O profeta do apocalipse árabe
16/05/12 17:25ISTAMBUL – Faço uma parada forçada de algumas horas em Istambul a caminho do Cairo, onde acompanharei a imprevisível reta final da campanha presidencial no Egito.
A escala é involuntária, mas acabou sendo um ótimo trampolim para mergulhar nas questões mais intrigantes da primeira eleição para presidente desde a renúncia do ditador Hosni Mubarak: o novo Egito continuará secular ou dará uma guinada definitiva rumo ao Estado islâmico, arrastando toda a região junto? Um meio termo é possível, como no exaltado modelo de democracia islâmica da Turquia?
O embate final promete fortes emoções. Até alguns dias atrás, parecia certo que a disputa ficaria entre o secular Amr Moussa, ex-chanceler de Mubarak, e o islamita (relativamente) moderado Abdel Moneim Abol Fotouh. Mas a últimas pesquisas trouxeram uma surpresa. Agora, quem diria, o último premiê de Mubarak, Ahmed Shafiq, aparece forte no páreo.
Difícil prever o futuro do Egito, mas há quem o faça, e com cores soturnas. Entre um kebab e um café turco, leio o mais recente livro do jornalista britânico John Bradley “After the Arab Spring” (depois da primavera árabe, não publicado em português). Baseado nos dez anos que viveu no Egito, Bradley não tem dúvidas: o país dos faraós segue o mesmo roteiro do Irã, caminhando em direção à teocracia islâmica.
John Bradley talvez esteja sendo pessimista demais, mas ele tem credenciais para ser ouvido. Pelo que sei, foi o único analista a prever a revolta contra Mubarak, ainda em 2008, num livro que na época foi proibido de sair no país pelo ex-ditador. Se o economista Nuriel Roubini ficou famoso como “Dr. Apocalipse”, por ter previsto a crise financeira global, Bradley faz o papel de profeta das trevas do mundo árabe pós-primavera.
Antes de pegar o meu vôo para o Cairo, traduzo aqui um trecho de seu livro, em que Bradley explica o paralelo que faz entre a Revolução Islâmica do Irã e a revolta que derrubou Mubarak.
“A Revolução Iraniana de 1979 é sempre descrita, de forma imprecisa, como uma revolução islâmica, mas em seus estágios iniciais ela tem uma espantosa semelhança com o Egito de janeiro de 2011. As massas nas ruas foram atraídas de todos os setores da sociedade iraniana; a classe trabalhadora e a classe média, marxistas, antiimperialistas, feministas, reformistas de direita de dentro do sistema _ e, sim, também islamitas. No caos do Irã pós-revolucionário, as forças do aiatolá Khomeini emergiram como a oposição mais poderosa, disciplinada e bem organizada, e ele era o líder mais reverenciado e carismático.
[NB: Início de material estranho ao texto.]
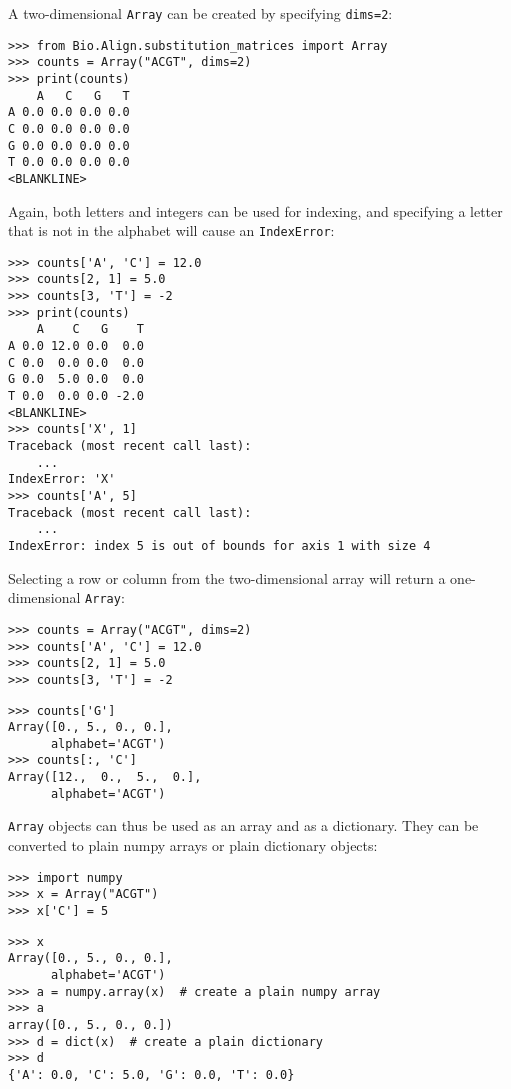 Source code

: A two-dimensional \verb+Array+ can be created by specifying \verb+dims=2+:

\begin{verbatim}
>>> from Bio.Align.substitution_matrices import Array
>>> counts = Array("ACGT", dims=2)
>>> print(counts)
    A   C   G   T
A 0.0 0.0 0.0 0.0
C 0.0 0.0 0.0 0.0
G 0.0 0.0 0.0 0.0
T 0.0 0.0 0.0 0.0
<BLANKLINE>
\end{verbatim}
Again, both letters and integers can be used for indexing, and specifying a letter that is not in the alphabet will cause an \verb+IndexError+:

\begin{verbatim}
>>> counts['A', 'C'] = 12.0
>>> counts[2, 1] = 5.0
>>> counts[3, 'T'] = -2
>>> print(counts)
    A    C   G    T
A 0.0 12.0 0.0  0.0
C 0.0  0.0 0.0  0.0
G 0.0  5.0 0.0  0.0
T 0.0  0.0 0.0 -2.0
<BLANKLINE>
>>> counts['X', 1]
Traceback (most recent call last):
    ...
IndexError: 'X'
>>> counts['A', 5]
Traceback (most recent call last):
    ...
IndexError: index 5 is out of bounds for axis 1 with size 4
\end{verbatim}
Selecting a row or column from the two-dimensional array will return a one-dimensional \verb+Array+:

\begin{verbatim}
>>> counts = Array("ACGT", dims=2)
>>> counts['A', 'C'] = 12.0
>>> counts[2, 1] = 5.0
>>> counts[3, 'T'] = -2
\end{verbatim}
\begin{verbatim}
>>> counts['G']
Array([0., 5., 0., 0.],
      alphabet='ACGT')
>>> counts[:, 'C']
Array([12.,  0.,  5.,  0.],
      alphabet='ACGT')
\end{verbatim}

\verb+Array+ objects can thus be used as an array and as a dictionary. They can be converted to plain numpy arrays or plain dictionary objects:

\begin{verbatim}
>>> import numpy
>>> x = Array("ACGT")
>>> x['C'] = 5
\end{verbatim}
\begin{verbatim}
>>> x
Array([0., 5., 0., 0.],
      alphabet='ACGT')
>>> a = numpy.array(x)  # create a plain numpy array
>>> a
array([0., 5., 0., 0.])
>>> d = dict(x)  # create a plain dictionary
>>> d
{'A': 0.0, 'C': 5.0, 'G': 0.0, 'T': 0.0}
\end{verbatim}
É por isso que suas hordas islamitas foram capazes eventualmente de triunfar, massacrando os rivais que, apenas meses antes, haviam colocado nelas sua confiança como companheiros de revolução. Independentemente de seu apoio minoritário, os islamitas no Egito tendem a ocupar o vácuo da mesma forma. Em seguida, eles irão impor sua agenda sobre a maioria, embora ainda exista motivos para esperança de que não o farão com o mesmo nível de violência tirânica e a brutalidade como ocorreu no caso do Irã”.
Não tenho tantas certezas como Bradley. As eleições presidenciais da próxima semana começarão a desvendar se o novo Egito está mais para a Turquia ou para o Irã. A partir de amanhã trarei relatos diários sobre esse momento crítico da mãe de todas as revoluções árabes aqui no blog e na versão impressa da Folha.